━━ MATERIAL FOR THIS EXERCISE

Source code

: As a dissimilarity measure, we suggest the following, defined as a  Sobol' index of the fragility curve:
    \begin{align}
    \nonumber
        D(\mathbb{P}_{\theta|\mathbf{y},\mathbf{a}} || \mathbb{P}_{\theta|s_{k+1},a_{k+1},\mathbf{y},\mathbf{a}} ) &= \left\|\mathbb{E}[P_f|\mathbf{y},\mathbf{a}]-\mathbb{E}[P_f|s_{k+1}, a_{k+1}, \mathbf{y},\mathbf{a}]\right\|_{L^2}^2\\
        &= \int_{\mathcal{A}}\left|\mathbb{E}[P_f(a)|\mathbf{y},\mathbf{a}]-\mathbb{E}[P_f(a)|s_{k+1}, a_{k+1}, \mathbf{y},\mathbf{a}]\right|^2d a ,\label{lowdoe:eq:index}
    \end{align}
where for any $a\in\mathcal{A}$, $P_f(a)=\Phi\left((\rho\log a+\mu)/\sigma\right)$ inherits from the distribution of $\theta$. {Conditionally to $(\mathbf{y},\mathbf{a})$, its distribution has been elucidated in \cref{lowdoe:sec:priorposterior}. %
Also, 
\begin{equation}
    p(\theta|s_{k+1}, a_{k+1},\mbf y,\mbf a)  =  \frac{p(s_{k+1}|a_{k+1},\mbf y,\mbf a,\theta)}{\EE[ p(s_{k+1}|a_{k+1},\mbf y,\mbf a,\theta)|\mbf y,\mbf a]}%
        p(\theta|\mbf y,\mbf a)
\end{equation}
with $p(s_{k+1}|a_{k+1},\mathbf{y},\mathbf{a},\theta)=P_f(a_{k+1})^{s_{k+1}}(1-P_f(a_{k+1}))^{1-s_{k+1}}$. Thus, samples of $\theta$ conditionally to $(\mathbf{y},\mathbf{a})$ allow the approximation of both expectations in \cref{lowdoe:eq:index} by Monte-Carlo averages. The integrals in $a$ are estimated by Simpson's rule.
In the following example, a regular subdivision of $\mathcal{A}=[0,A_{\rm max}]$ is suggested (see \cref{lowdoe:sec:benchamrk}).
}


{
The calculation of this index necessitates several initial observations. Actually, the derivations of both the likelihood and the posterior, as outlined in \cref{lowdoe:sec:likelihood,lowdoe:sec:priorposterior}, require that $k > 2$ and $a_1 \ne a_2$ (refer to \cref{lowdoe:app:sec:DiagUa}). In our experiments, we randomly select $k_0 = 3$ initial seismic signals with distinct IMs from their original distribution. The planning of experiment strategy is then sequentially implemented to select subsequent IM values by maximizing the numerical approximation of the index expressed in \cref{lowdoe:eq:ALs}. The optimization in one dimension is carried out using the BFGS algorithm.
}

━━━━

→ WHAT THE TASK ASKS
Retype the whole of the listing. Nothing may be altered or omitted.

→ PROBLEM SOLUTION
Source code

: As a dissimilarity measure, we suggest the following, defined as a  Sobol' index of the fragility curve:
    \begin{align}
    \nonumber
        D(\mathbb{P}_{\theta|\mathbf{y},\mathbf{a}} || \mathbb{P}_{\theta|s_{k+1},a_{k+1},\mathbf{y},\mathbf{a}} ) &= \left\|\mathbb{E}[P_f|\mathbf{y},\mathbf{a}]-\mathbb{E}[P_f|s_{k+1}, a_{k+1}, \mathbf{y},\mathbf{a}]\right\|_{L^2}^2\\
        &= \int_{\mathcal{A}}\left|\mathbb{E}[P_f(a)|\mathbf{y},\mathbf{a}]-\mathbb{E}[P_f(a)|s_{k+1}, a_{k+1}, \mathbf{y},\mathbf{a}]\right|^2d a ,\label{lowdoe:eq:index}
    \end{align}
where for any $a\in\mathcal{A}$, $P_f(a)=\Phi\left((\rho\log a+\mu)/\sigma\right)$ inherits from the distribution of $\theta$. {Conditionally to $(\mathbf{y},\mathbf{a})$, its distribution has been elucidated in \cref{lowdoe:sec:priorposterior}. %
Also, 
\begin{equation}
    p(\theta|s_{k+1}, a_{k+1},\mbf y,\mbf a)  =  \frac{p(s_{k+1}|a_{k+1},\mbf y,\mbf a,\theta)}{\EE[ p(s_{k+1}|a_{k+1},\mbf y,\mbf a,\theta)|\mbf y,\mbf a]}%
        p(\theta|\mbf y,\mbf a)
\end{equation}
with $p(s_{k+1}|a_{k+1},\mathbf{y},\mathbf{a},\theta)=P_f(a_{k+1})^{s_{k+1}}(1-P_f(a_{k+1}))^{1-s_{k+1}}$. Thus, samples of $\theta$ conditionally to $(\mathbf{y},\mathbf{a})$ allow the approximation of both expectations in \cref{lowdoe:eq:index} by Monte-Carlo averages. The integrals in $a$ are estimated by Simpson's rule.
In the following example, a regular subdivision of $\mathcal{A}=[0,A_{\rm max}]$ is suggested (see \cref{lowdoe:sec:benchamrk}).
}


{
The calculation of this index necessitates several initial observations. Actually, the derivations of both the likelihood and the posterior, as outlined in \cref{lowdoe:sec:likelihood,lowdoe:sec:priorposterior}, require that $k > 2$ and $a_1 \ne a_2$ (refer to \cref{lowdoe:app:sec:DiagUa}). In our experiments, we randomly select $k_0 = 3$ initial seismic signals with distinct IMs from their original distribution. The planning of experiment strategy is then sequentially implemented to select subsequent IM values by maximizing the numerical approximation of the index expressed in \cref{lowdoe:eq:ALs}. The optimization in one dimension is carried out using the BFGS algorithm.
}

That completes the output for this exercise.